Return the following entries exactly, word for word.

[Stored items]
- Opening Delimiter -

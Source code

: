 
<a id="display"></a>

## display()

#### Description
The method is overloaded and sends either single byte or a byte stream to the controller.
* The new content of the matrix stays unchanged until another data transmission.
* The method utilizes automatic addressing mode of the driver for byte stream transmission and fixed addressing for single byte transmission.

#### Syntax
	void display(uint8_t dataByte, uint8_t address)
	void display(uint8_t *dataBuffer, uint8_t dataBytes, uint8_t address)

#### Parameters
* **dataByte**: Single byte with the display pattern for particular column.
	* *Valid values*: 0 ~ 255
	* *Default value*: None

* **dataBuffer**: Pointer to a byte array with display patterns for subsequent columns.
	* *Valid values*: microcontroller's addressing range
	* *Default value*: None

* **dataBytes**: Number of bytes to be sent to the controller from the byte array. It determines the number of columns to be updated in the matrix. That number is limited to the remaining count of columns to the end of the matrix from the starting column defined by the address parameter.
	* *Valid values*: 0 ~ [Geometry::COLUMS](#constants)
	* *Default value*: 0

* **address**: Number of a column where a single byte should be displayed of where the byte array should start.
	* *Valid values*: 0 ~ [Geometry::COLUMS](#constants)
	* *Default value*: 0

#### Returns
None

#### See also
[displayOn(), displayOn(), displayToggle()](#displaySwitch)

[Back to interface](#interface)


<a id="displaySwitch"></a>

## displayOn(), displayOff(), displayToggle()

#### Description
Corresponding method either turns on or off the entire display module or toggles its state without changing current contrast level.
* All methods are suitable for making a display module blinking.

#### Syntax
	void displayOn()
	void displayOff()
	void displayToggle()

- Closing Delimiter -

# Output of the task
Source code

: 
<a id="display"></a>

## display()

#### Description
The method is overloaded and sends either single byte or a byte stream to the controller.
* The new content of the matrix stays unchanged until another data transmission.
* The method utilizes automatic addressing mode of the driver for byte stream transmission and fixed addressing for single byte transmission.

#### Syntax
	void display(uint8_t dataByte, uint8_t address)
	void display(uint8_t *dataBuffer, uint8_t dataBytes, uint8_t address)

#### Parameters
* **dataByte**: Single byte with the display pattern for particular column.
	* *Valid values*: 0 ~ 255
	* *Default value*: None

* **dataBuffer**: Pointer to a byte array with display patterns for subsequent columns.
	* *Valid values*: microcontroller's addressing range
	* *Default value*: None

* **dataBytes**: Number of bytes to be sent to the controller from the byte array. It determines the number of columns to be updated in the matrix. That number is limited to the remaining count of columns to the end of the matrix from the starting column defined by the address parameter.
	* *Valid values*: 0 ~ [Geometry::COLUMS](#constants)
	* *Default value*: 0

* **address**: Number of a column where a single byte should be displayed of where the byte array should start.
	* *Valid values*: 0 ~ [Geometry::COLUMS](#constants)
	* *Default value*: 0

#### Returns
None

#### See also
[displayOn(), displayOn(), displayToggle()](#displaySwitch)

[Back to interface](#interface)


<a id="displaySwitch"></a>

## displayOn(), displayOff(), displayToggle()

#### Description
Corresponding method either turns on or off the entire display module or toggles its state without changing current contrast level.
* All methods are suitable for making a display module blinking.

#### Syntax
	void displayOn()
	void displayOff()
	void displayToggle()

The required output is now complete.